O carnaval é uma festa de origens muito remotas: desde a Roma Antiga, passando pelas muitas influências europeias, até chegar ao Brasil e suas muitas e distintas expressões (Rio, Salvador, Recife etc).
Basicamente, no Brasil, o carnaval simbolizava espontaneidade e resistência. No que diz respeito à cultura negra – e o samba em particular – o carnaval brasileiro foi uma poderosa manifestação espontânea de relativização do poder e da força.
A fantasia de carnaval e a irreverência da folia representam, talvez, a mais genuína expressão de crítica social no Brasil.
Mas, como tudo, há instrumentalização o tempo todo no carnaval: seja para ludibriar e torná-lo como ópio que aliena; seja para fazê-lo palanque – desde as reivindicações genuínas do povo até as mais escancaradas campanhas eleitorais.
Obviamente que isso precisa ser visto sem a patrulha ideológica. Há crítica e palanque, sim, na história do carnaval. Mas há, também, apenas galhofa, brincadeira e desinteresse. Na base, o carnaval é folia.
Hoje, entretanto, o cenário é mais complexo. Não se trata necessariamente de morte da folia, mas de uma profunda reformatação de sua experiência.
Primeiro, no que diz respeito a tal Ordem Pública. Se no passado, era a polícia que perseguia os foliões, hoje a folia está encaixotada numa série de regras e procedimentos que parecem limitar em muito o vigor da festa. Há hora marcada, local determinado, regras, quesitos, notas e um sem número de obrigatoriedades. O carnaval deixou de ser uma folia de espontaneidade para ser um campeonato de habilidades.
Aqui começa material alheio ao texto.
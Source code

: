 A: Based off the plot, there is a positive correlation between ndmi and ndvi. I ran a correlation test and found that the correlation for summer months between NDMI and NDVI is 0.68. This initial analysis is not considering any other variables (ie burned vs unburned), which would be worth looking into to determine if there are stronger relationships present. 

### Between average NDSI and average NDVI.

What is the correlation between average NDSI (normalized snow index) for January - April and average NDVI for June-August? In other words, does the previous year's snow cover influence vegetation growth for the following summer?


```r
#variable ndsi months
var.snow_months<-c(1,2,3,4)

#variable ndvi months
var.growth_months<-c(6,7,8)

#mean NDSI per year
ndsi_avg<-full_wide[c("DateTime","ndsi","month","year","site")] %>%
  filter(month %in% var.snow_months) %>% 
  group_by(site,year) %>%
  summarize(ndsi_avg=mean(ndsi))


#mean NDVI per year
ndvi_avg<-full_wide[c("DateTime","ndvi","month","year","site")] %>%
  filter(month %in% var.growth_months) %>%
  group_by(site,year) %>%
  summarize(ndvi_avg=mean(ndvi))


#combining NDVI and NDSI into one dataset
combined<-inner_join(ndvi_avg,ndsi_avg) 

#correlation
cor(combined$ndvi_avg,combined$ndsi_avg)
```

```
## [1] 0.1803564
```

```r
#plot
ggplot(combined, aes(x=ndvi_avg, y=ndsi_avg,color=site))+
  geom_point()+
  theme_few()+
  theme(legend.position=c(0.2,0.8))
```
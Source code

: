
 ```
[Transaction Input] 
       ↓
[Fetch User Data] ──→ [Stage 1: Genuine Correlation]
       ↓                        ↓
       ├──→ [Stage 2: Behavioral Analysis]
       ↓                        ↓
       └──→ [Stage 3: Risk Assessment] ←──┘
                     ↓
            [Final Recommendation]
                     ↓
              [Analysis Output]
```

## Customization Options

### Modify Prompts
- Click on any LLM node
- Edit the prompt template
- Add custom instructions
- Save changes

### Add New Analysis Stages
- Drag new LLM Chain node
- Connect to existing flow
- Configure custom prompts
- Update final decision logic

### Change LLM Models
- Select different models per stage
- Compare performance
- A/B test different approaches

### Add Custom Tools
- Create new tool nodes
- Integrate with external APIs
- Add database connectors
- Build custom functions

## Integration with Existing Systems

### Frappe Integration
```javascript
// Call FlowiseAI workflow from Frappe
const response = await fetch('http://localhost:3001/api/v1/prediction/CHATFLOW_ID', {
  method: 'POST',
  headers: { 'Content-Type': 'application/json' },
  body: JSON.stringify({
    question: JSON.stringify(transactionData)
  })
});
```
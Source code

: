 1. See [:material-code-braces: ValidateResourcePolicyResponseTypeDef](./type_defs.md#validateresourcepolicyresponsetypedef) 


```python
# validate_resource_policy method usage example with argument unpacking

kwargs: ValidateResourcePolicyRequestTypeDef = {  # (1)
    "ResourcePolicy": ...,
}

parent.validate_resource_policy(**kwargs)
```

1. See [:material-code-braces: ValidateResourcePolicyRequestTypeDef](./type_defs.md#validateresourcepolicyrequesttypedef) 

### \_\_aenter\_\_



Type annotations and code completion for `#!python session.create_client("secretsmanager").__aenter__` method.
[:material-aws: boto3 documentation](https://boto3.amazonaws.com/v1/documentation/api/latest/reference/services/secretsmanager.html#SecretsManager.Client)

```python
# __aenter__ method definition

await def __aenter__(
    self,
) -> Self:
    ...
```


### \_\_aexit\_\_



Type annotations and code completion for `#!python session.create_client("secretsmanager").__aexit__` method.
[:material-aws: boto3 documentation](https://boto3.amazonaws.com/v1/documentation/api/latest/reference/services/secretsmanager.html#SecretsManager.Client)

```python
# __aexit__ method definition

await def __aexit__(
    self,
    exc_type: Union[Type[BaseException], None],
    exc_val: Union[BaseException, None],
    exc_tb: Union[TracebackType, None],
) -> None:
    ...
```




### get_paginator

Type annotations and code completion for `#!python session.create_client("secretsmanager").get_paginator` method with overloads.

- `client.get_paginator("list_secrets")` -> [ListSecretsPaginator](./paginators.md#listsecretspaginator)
Segundo, no que tange ao Mercado, o carnaval virou negócio. Desde o comércio até o turismo, o carnaval tornou-se um mercado milionário. E isso tem tornado os espaços de folia cada vez menos democráticos e cada vez mais excludentes e elitistas. Custa caro pular o carnaval.
Por fim, no que tange ao universo religioso, o carnaval tem se visto em cheque diante de expressões de fé neopentecostal, por exemplo. É uma espécie de disputa de mercado. São grupos religiosos que têm muita influência sobre as camadas mais populares e que rivalizam com os blocos de embalo e as escolas de samba o universo de bens simbólicos. Há, inclusive, uma demonização do carnaval. Anos atrás, uma matéria jornalística, mostrava como as alas de baianas em escolas de samba perdiam senhoras para as igrejas.
Essas questões todas revelam a força do carnaval. Não fosse sua potência não haveria tanto assédio. E talvez seja essa sua saída também: reinventar-se onde os turistas não chegaram ainda, onde os comércios e as igrejas são menos agressivos.
Se procurar bem, há carnaval onde a tv não chega para suas entrevistas iguais de todos os anos. E seguramente é aí que a folia está se reconstruindo.